UW Medicine researchers seek a way to regenerate digits

By Jake Siegel

UW Medicine researchers seek a way to regenerate digits

A 7-year-old girl sticks her finger through the spinning spokes of her brother’s bike. The tip gets torn off.

She soon arrives in the emergency room, where Dr. Christopher Allan and his fellow UW Medicine surgeons face a decision. Should they attempt microsurgical reattachment? Suture the wound to minimize tissue damage? Or should they stick the tip back on as a “biologic dressing” to protect the wound and hope it grafts back on to the finger?

After an hour under the microscope, where they were trying to find an artery large enough to repair, they stuck the fingertip on and told the parents that it would likely die. It did. Eight weeks later the girl brought Allan the missing fingertip in a plastic bag.

On her hand was a perfectly functional new one.

Allan, then and now a surgeon at the Hand, Shoulder and Elbow Center at Harborview Medical Center in Seattle, knew from case studies that children could regrow amputated fingertips. But he’d never witnessed that regrowth firsthand.

Seeing it prompted him to spend the following 15-plus years exploring whether adults could ever do the same.

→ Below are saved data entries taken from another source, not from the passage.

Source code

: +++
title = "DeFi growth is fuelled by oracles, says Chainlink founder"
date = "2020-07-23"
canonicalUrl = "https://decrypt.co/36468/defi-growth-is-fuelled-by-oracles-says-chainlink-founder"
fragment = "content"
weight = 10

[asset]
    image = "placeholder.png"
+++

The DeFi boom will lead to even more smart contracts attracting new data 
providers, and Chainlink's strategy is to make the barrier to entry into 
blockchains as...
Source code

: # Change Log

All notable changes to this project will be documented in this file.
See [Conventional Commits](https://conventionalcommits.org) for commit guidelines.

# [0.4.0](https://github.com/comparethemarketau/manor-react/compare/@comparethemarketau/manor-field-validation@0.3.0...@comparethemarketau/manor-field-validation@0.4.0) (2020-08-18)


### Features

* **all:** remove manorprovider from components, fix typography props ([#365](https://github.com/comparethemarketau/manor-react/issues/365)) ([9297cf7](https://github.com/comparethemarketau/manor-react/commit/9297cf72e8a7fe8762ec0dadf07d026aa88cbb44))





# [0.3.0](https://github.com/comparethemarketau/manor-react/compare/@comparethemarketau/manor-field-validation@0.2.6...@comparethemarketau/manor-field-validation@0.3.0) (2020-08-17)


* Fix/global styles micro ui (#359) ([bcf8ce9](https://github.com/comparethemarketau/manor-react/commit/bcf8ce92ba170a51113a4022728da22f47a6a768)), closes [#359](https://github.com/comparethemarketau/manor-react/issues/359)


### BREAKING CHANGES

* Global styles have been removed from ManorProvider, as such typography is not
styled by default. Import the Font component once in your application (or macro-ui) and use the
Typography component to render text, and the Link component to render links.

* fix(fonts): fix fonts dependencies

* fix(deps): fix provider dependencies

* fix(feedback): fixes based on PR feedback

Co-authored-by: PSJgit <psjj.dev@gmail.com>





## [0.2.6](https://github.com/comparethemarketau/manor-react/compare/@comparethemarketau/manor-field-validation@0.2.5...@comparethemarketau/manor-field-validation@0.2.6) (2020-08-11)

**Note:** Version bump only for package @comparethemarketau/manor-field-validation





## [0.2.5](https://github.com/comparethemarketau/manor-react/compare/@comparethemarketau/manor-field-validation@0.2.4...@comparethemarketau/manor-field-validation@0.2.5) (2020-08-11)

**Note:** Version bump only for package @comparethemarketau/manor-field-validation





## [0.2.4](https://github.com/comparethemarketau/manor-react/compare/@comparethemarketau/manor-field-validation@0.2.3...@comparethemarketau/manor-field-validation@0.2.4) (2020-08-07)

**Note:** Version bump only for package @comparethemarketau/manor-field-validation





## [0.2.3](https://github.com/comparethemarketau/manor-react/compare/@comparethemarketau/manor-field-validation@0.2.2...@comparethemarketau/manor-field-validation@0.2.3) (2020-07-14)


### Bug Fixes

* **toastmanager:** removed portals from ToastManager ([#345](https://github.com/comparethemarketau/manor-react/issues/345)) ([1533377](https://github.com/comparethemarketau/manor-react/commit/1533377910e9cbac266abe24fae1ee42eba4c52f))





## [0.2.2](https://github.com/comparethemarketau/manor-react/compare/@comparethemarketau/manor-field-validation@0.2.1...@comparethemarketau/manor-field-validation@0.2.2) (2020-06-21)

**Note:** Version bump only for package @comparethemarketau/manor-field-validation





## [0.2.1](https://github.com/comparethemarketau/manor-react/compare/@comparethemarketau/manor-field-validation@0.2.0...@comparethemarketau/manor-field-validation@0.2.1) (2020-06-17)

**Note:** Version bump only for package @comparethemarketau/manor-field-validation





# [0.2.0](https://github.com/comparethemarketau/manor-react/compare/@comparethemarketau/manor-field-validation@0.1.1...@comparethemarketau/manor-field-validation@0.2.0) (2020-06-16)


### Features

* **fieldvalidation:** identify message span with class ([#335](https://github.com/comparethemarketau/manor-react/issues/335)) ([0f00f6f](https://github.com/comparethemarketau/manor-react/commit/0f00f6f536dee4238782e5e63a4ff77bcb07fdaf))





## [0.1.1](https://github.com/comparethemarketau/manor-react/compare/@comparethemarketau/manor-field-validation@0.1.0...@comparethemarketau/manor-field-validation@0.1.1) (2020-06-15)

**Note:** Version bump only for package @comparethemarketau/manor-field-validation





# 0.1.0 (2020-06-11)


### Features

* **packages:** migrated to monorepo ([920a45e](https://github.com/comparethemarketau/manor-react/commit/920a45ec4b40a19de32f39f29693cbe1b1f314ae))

With collaborators across the country, he’s found cells capable of regeneration in the fingertips of adults, studied the regenerative wonder that is the zebrafish, and helped build a futuristic glove that can protect healing hands.

Each research area is a piece of a puzzle that would, if solved, help doctors regrow lost fingertips, fingers, or perhaps even entire limbs.

As a surgeon at a Level One trauma center, Allan knows the need is great. Hand injuries account for 30 percent of all amputations and ten percent of emergency department visits.  This adds up to more than four million cases a year, according to the Centers for Disease Control and Prevention.

“We see so many traumatic injuries here, but we can only do so much,” said Allan, who is also an investigator at UW Medicine’s Institute for Stem Cell and Regenerative Medicine. “The idea of a different approach than just sewing something back on has great appeal.”

Prosthetics and robotics can offer some relief to patients who have lost digits or limbs, Allan said. Hand transplants, while still rare, have been performed dozens of times around the world.  Allan thinks the ideal solution would be to regrow a functional new digit or limb.

Here’s his dream for treating a future patient who lost fingers in an accident:  He’d take stem cells from the patient and grow them rapidly in culture; build a scaffolding out of biomaterial that would support those cells, a la bone; and then send chemical or mechanical signals to coax them to regrow tissue. All of that would happen in a safe environment where the tissue could heal, like within that futuristic glove.

Researchers have yet to identify all the hurdles to this dream, let alone solve them. Nonetheless,  the broad outlines of what scientists have to do are known. First, they need cells capable of regeneration, and lots of them. In a 2016 paper, Allan and his team showed that even when we are adults, our fingers retain a population of cells that can turn into other types of tissue when given the right signal.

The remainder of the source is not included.